Enfin, il y a une règle implicite des marchés contractés : le “réseau” n’est pas une baguette magique, mais il réduit la loterie. Quand le volume d’annonces tombe à 799 sur l’année, chaque signal de confiance compte : recommandations, collaborations, jam, open-source, missions courtes réussies. Ce n’est pas glamour, mais c’est souvent ce qui fait passer un dossier du tas “intéressant” au tas “à rencontrer”.

 


En quelques mots

En 2026, les métiers du jeu vidéo en France restent dominés par le cœur créatif — programmation (213 annonces, 27%), infographie (205, 26%), conception (96, 12%) — mais le marché hérite d’une contraction massive : 799 annonces en 2025 contre 2 716 en 2022 (-71%).
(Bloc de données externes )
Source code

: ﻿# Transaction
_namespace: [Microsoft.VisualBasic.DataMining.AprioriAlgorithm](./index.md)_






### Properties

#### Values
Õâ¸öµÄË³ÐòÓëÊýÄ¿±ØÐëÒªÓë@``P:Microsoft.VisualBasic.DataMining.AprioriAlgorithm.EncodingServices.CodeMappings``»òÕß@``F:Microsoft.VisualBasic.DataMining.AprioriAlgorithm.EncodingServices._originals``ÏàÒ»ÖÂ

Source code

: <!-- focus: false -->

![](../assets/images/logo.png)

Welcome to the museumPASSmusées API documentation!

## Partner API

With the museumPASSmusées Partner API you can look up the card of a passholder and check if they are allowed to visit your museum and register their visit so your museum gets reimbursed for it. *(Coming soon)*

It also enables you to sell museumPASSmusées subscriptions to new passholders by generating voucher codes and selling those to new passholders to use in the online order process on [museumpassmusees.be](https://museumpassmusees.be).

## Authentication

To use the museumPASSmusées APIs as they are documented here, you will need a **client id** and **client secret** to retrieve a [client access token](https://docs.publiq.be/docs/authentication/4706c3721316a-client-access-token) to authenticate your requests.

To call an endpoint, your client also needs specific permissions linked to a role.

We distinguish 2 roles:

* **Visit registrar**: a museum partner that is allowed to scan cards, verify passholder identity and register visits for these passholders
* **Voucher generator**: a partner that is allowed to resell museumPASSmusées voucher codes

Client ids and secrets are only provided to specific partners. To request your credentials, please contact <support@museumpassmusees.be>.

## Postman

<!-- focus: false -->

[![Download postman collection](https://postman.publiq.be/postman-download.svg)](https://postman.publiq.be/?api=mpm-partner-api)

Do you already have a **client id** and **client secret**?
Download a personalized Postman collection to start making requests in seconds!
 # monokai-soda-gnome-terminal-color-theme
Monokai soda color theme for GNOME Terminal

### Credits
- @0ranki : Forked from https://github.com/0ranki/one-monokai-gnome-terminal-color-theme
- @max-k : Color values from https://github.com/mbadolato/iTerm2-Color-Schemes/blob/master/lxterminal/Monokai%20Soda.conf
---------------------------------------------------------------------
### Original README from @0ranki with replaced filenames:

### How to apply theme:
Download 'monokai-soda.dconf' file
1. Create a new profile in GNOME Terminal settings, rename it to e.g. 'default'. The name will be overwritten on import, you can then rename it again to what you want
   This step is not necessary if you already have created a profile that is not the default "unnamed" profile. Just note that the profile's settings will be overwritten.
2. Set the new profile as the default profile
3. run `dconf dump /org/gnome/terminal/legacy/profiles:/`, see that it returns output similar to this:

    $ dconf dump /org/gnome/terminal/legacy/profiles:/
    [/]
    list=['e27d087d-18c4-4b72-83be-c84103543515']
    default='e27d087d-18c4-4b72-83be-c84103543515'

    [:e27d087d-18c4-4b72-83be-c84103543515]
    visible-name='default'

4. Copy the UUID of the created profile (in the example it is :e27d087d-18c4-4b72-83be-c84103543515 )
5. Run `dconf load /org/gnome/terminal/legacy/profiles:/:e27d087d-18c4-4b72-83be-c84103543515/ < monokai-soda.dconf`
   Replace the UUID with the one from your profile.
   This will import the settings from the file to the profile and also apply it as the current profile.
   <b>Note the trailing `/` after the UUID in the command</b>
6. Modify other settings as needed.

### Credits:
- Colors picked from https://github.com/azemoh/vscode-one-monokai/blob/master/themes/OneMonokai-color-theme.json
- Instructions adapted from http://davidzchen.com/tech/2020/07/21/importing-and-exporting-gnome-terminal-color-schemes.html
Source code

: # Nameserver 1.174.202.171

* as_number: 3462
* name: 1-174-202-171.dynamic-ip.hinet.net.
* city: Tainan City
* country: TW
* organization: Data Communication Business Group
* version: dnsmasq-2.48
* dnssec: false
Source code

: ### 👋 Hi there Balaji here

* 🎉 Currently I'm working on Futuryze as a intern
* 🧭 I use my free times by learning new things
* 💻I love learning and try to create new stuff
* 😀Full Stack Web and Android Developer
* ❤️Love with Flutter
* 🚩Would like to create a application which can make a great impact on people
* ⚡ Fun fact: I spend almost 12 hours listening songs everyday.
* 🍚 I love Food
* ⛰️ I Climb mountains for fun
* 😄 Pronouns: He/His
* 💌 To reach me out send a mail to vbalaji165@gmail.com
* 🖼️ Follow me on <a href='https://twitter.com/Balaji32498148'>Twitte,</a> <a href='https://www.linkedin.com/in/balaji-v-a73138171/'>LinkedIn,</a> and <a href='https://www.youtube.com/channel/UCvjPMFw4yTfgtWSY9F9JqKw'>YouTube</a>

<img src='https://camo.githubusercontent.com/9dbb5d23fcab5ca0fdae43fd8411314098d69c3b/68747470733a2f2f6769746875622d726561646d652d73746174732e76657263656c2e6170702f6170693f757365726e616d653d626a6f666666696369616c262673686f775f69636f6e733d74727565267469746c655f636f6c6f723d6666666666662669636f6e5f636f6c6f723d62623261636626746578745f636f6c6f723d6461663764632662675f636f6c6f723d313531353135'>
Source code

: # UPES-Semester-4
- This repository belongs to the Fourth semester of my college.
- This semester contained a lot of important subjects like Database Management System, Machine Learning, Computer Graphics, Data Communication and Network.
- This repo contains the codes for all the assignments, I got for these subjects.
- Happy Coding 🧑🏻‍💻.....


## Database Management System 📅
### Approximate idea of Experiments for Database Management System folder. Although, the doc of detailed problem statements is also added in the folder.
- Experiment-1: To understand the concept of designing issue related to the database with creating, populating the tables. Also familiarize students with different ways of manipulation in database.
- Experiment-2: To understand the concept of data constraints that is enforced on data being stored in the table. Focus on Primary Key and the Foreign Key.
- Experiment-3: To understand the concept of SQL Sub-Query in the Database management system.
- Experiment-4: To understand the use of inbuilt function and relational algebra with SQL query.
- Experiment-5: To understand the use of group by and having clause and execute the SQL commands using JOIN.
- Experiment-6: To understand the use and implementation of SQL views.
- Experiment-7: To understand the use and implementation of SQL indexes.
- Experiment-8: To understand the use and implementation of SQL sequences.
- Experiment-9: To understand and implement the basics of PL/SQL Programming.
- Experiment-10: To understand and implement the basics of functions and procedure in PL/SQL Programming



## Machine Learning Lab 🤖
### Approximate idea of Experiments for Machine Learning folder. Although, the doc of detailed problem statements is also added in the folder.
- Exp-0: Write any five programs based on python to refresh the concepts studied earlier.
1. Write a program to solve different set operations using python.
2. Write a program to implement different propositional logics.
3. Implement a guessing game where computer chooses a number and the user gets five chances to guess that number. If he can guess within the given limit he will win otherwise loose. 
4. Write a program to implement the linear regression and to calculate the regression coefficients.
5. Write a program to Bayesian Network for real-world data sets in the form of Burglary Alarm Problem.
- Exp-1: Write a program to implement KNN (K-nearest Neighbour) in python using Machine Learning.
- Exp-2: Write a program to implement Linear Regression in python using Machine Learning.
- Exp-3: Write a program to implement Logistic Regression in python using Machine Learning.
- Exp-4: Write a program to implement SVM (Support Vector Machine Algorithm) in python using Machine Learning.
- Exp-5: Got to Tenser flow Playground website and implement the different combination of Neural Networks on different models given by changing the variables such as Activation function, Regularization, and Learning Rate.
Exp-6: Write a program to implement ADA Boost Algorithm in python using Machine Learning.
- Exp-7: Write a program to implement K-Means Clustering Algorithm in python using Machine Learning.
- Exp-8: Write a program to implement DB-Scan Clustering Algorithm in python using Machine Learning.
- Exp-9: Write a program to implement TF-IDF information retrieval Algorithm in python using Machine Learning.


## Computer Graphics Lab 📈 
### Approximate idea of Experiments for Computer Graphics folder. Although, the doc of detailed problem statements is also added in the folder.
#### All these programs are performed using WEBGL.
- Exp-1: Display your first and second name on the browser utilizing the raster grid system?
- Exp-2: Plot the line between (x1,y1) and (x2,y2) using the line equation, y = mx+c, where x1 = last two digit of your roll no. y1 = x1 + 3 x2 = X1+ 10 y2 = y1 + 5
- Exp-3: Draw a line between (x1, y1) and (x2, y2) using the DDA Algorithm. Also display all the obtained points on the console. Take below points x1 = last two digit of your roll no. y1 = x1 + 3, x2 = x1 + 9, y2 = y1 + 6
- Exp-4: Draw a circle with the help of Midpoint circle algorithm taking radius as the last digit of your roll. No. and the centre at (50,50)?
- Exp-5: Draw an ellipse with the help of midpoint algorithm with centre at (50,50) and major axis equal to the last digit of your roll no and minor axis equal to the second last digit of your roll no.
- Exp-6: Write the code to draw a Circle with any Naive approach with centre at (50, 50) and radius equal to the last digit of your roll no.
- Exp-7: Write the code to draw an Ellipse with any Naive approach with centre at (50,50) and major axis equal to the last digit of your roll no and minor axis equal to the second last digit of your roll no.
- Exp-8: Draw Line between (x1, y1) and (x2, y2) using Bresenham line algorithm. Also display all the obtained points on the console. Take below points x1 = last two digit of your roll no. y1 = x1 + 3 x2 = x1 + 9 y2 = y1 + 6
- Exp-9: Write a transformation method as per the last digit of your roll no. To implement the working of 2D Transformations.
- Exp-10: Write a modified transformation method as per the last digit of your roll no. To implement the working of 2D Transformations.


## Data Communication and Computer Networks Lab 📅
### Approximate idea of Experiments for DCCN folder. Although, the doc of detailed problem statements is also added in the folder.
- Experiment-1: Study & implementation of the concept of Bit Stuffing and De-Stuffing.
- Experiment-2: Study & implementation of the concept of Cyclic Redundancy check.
La conséquence la plus concrète, c’est la montée de la concurrence (jusqu’à 117 candidats par annonce en infographie, 91 en programmation), et une dégradation de la stabilité dans certains métiers (infographie : CDI 57% → 33% entre 2022 et 2025, stages 17% → 35%). Dans ce contexte, “se différencier” n’est pas un slogan : c’est une stratégie de preuves, de spécialisation lisible et de compétences adjacentes bien choisies, parce que le jeu a changé de patch… et il n’a pas mis la difficulté sur Facile.